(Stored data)

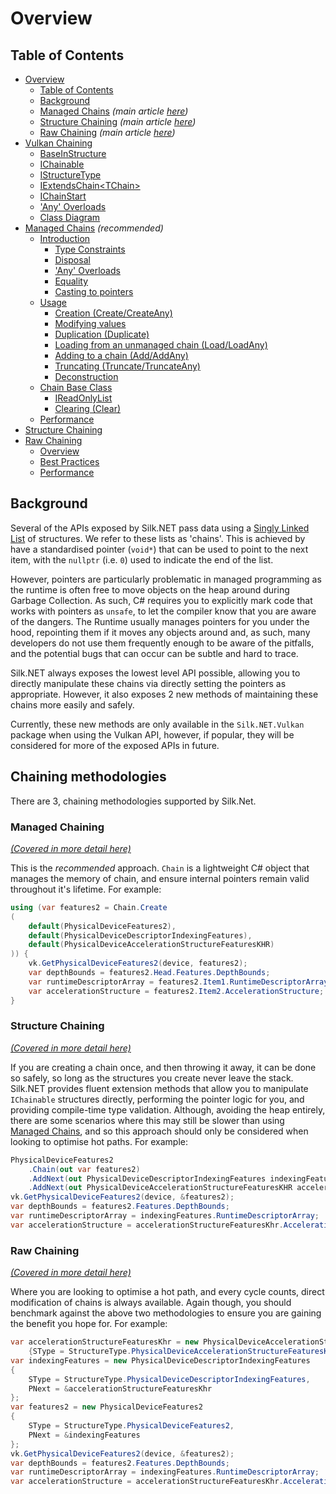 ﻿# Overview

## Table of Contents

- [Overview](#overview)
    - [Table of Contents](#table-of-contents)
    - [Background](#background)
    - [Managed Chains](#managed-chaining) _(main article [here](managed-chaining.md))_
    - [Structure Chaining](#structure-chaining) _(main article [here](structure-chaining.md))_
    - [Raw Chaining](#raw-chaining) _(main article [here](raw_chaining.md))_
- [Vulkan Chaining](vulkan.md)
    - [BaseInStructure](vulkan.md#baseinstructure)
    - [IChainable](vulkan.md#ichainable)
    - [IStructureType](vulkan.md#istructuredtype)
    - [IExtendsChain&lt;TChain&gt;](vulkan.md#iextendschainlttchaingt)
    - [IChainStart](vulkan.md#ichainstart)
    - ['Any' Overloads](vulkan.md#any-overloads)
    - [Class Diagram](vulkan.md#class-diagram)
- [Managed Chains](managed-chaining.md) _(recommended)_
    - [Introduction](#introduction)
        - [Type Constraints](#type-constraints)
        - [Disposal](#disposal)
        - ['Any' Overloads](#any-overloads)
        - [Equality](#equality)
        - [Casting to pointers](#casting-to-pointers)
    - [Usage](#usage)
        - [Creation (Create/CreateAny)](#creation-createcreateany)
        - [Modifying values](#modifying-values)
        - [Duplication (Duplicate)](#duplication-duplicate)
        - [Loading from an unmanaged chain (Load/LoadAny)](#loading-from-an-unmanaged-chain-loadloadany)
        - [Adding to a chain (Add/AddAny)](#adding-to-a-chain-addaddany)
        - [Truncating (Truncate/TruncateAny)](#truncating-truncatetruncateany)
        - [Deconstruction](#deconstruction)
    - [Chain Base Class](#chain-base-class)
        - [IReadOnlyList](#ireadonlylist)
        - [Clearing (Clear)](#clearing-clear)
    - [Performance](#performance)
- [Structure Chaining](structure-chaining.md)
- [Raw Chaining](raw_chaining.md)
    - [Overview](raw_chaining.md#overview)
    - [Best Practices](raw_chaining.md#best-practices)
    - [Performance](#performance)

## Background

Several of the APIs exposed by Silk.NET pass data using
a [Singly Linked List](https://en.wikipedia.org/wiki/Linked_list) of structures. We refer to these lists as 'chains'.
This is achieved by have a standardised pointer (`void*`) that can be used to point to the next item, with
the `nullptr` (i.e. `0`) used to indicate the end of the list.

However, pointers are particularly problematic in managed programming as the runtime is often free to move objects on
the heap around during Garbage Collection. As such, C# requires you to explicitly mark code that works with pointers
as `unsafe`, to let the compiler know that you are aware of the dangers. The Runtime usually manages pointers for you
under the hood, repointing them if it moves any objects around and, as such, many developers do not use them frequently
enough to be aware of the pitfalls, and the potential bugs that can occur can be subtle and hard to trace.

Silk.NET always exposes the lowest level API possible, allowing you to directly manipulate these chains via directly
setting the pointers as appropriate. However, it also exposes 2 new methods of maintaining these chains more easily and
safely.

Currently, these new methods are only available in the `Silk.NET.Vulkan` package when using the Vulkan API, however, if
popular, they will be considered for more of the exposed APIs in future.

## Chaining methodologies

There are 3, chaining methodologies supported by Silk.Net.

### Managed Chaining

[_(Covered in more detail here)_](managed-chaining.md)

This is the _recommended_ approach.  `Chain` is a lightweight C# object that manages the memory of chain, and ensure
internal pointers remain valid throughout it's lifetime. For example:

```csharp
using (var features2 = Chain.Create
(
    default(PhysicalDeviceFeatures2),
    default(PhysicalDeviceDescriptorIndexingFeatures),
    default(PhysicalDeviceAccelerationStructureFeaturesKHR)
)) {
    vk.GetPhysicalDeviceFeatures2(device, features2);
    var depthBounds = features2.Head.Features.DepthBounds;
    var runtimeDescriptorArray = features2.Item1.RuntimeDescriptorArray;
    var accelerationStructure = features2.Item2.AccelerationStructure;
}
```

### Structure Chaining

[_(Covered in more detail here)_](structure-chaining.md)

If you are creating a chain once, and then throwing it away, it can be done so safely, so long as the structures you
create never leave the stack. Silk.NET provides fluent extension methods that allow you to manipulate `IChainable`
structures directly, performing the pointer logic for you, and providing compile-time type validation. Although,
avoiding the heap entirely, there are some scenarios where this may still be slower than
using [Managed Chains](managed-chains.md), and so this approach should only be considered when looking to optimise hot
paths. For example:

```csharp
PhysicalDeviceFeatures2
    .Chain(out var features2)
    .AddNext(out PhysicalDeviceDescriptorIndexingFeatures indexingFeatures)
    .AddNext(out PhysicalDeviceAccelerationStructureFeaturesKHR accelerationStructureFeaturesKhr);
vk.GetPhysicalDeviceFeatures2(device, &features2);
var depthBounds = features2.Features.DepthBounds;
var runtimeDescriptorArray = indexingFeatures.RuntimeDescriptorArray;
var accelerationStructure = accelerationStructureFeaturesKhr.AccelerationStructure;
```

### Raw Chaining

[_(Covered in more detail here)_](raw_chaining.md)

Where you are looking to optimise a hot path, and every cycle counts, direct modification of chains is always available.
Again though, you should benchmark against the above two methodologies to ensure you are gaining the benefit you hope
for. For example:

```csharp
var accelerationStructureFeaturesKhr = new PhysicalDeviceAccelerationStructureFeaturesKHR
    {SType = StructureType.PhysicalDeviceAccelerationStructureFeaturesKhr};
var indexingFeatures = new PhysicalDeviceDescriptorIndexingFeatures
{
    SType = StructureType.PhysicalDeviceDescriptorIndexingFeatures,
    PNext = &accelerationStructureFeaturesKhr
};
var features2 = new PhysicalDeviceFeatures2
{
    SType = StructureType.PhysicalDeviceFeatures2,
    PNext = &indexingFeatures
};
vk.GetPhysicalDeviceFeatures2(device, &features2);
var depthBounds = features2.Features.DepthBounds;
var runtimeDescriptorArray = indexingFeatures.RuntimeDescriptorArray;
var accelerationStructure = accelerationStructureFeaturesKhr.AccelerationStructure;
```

What is being asked:
In the records above, which lines hold the string "detail"? Copy each one.

Result of the task:
[_(Covered in more detail here)_](managed-chaining.md)
[_(Covered in more detail here)_](structure-chaining.md)
[_(Covered in more detail here)_](raw_chaining.md)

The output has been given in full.